# WeatherPy
----

#### Note
* Instructions have been included for each segment. You do not have to follow them exactly, but they are included to help you think through the steps.

In [189]:
from citipy import citipy
import random
import requests
from pprint import pprint
from config import mykey
import pandas as pd
import numpy as np
from scipy import stats



## Generate Cities List

In [190]:

# Min and Max Latitude is -90 and +90
# Min and Max Longtitude is -180 and +180
url = "http://api.openweathermap.org/data/2.5/weather?"
units = "metric"



cities = []
d_cities = []

d_max_temp = []
d_humidity = []
d_lat      = []
d_lon      = []
d_country  = []
d_wind_spd = []
d_date     = []
d_clouds   = []
d_ids      = []

record_number = 0

#
# ****************************** Northern Hemisphere cities ******************************
#

while len(d_cities)<250:
    
    record_number+=1

    northern_lat = random.sample(range(0, 90),1)
    random.shuffle(northern_lat)     

    longtitude =  random.sample(range(-180, +180),1)
    random.shuffle(longtitude)
    
    city = citipy.nearest_city(int(northern_lat[0]), int(longtitude[0]))    
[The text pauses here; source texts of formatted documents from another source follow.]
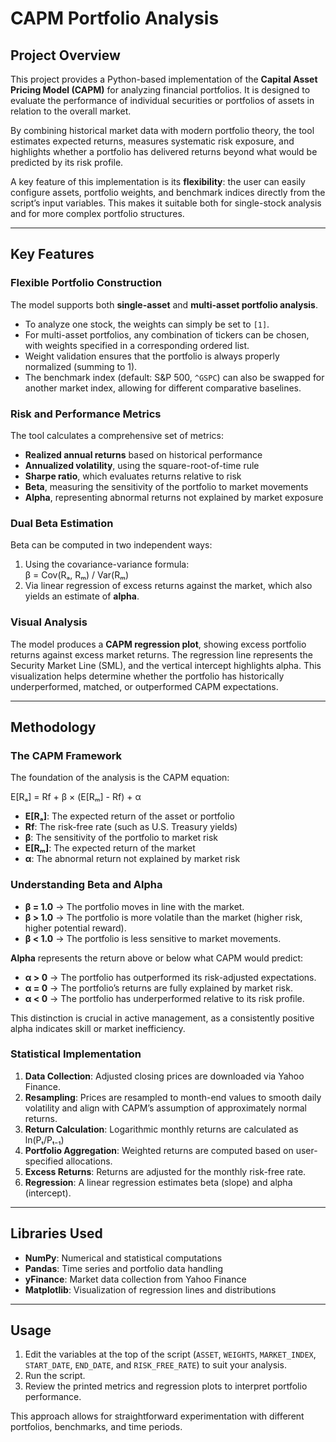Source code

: # CAPM Portfolio Analysis

## Project Overview

This project provides a Python-based implementation of the **Capital Asset Pricing Model (CAPM)** for analyzing financial portfolios. It is designed to evaluate the performance of individual securities or portfolios of assets in relation to the overall market.  

By combining historical market data with modern portfolio theory, the tool estimates expected returns, measures systematic risk exposure, and highlights whether a portfolio has delivered returns beyond what would be predicted by its risk profile.

A key feature of this implementation is its **flexibility**: the user can easily configure assets, portfolio weights, and benchmark indices directly from the script’s input variables. This makes it suitable both for single-stock analysis and for more complex portfolio structures.

---

## Key Features

### Flexible Portfolio Construction
The model supports both **single-asset** and **multi-asset portfolio analysis**.  
- To analyze one stock, the weights can simply be set to `[1]`.  
- For multi-asset portfolios, any combination of tickers can be chosen, with weights specified in a corresponding ordered list.  
- Weight validation ensures that the portfolio is always properly normalized (summing to 1).  
- The benchmark index (default: S&P 500, `^GSPC`) can also be swapped for another market index, allowing for different comparative baselines.

### Risk and Performance Metrics
The tool calculates a comprehensive set of metrics:
- **Realized annual returns** based on historical performance  
- **Annualized volatility**, using the square-root-of-time rule  
- **Sharpe ratio**, which evaluates returns relative to risk  
- **Beta**, measuring the sensitivity of the portfolio to market movements  
- **Alpha**, representing abnormal returns not explained by market exposure  

### Dual Beta Estimation
Beta can be computed in two independent ways:
1. Using the covariance-variance formula:  
β = Cov(Rₐ, Rₘ) / Var(Rₘ)
2. Via linear regression of excess returns against the market, which also yields an estimate of **alpha**.

### Visual Analysis
The model produces a **CAPM regression plot**, showing excess portfolio returns against excess market returns. The regression line represents the Security Market Line (SML), and the vertical intercept highlights alpha. This visualization helps determine whether the portfolio has historically underperformed, matched, or outperformed CAPM expectations.

---

## Methodology

### The CAPM Framework
The foundation of the analysis is the CAPM equation:

E[Rₐ] = Rf + β × (E[Rₘ] - Rf) + α

- **E[Rₐ]**: The expected return of the asset or portfolio  
- **Rf**: The risk-free rate (such as U.S. Treasury yields)  
- **β**: The sensitivity of the portfolio to market risk  
- **E[Rₘ]**: The expected return of the market  
- **α**: The abnormal return not explained by market risk  

### Understanding Beta and Alpha
- **β = 1.0** → The portfolio moves in line with the market.  
- **β > 1.0** → The portfolio is more volatile than the market (higher risk, higher potential reward).  
- **β < 1.0** → The portfolio is less sensitive to market movements.  

**Alpha** represents the return above or below what CAPM would predict:  
- **α > 0** → The portfolio has outperformed its risk-adjusted expectations.  
- **α = 0** → The portfolio’s returns are fully explained by market risk.  
- **α < 0** → The portfolio has underperformed relative to its risk profile.  

This distinction is crucial in active management, as a consistently positive alpha indicates skill or market inefficiency.

### Statistical Implementation
1. **Data Collection**: Adjusted closing prices are downloaded via Yahoo Finance.  
2. **Resampling**: Prices are resampled to month-end values to smooth daily volatility and align with CAPM’s assumption of approximately normal returns.  
3. **Return Calculation**: Logarithmic monthly returns are calculated as
   ln(Pₜ/Pₜ₋₁) 
5. **Portfolio Aggregation**: Weighted returns are computed based on user-specified allocations.  
6. **Excess Returns**: Returns are adjusted for the monthly risk-free rate.  
7. **Regression**: A linear regression estimates beta (slope) and alpha (intercept).  

---

## Libraries Used

- **NumPy**: Numerical and statistical computations  
- **Pandas**: Time series and portfolio data handling  
- **yFinance**: Market data collection from Yahoo Finance  
- **Matplotlib**: Visualization of regression lines and distributions  

---

## Usage

1. Edit the variables at the top of the script (`ASSET`, `WEIGHTS`, `MARKET_INDEX`, `START_DATE`, `END_DATE`, and `RISK_FREE_RATE`) to suit your analysis.  
2. Run the script.  
3. Review the printed metrics and regression plots to interpret portfolio performance.  

This approach allows for straightforward experimentation with different portfolios, benchmarks, and time periods.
    print(f"Processing Record {record_number} | {city.city_name}")

    if [city.city_name,city.country_code] not in cities:

        query_url = f"{url}appid={mykey}&q={city.city_name}&units={units}"

        try:
            weather_response = requests.get(query_url)
            weather_json = weather_response.json()
  
            if weather_json['cod'] == 200:

                if (int(weather_json["coord"]["lat"]))<0:
                    continue    

                d_max_temp.append(weather_json["main"]["temp_max"])
                d_humidity.append(weather_json["main"]["humidity"])
                d_lat.append(weather_json["coord"]["lat"])
                d_lon.append(weather_json["coord"]["lon"])
                d_country.append(weather_json["sys"]["country"])
                d_wind_spd.append(weather_json["wind"]["speed"])
                d_date.append(weather_json["dt"])
                d_clouds.append(weather_json["clouds"]['all'])
                d_cities.append(city.city_name)    
                            
            elif weather_json['cod'] == '404':
                print(f"City not found. Skipping...") 
            else:
                print(f"Unexpected Error during API Call") 

        except KeyError:
                print(f"Unexpected Error during building listing") 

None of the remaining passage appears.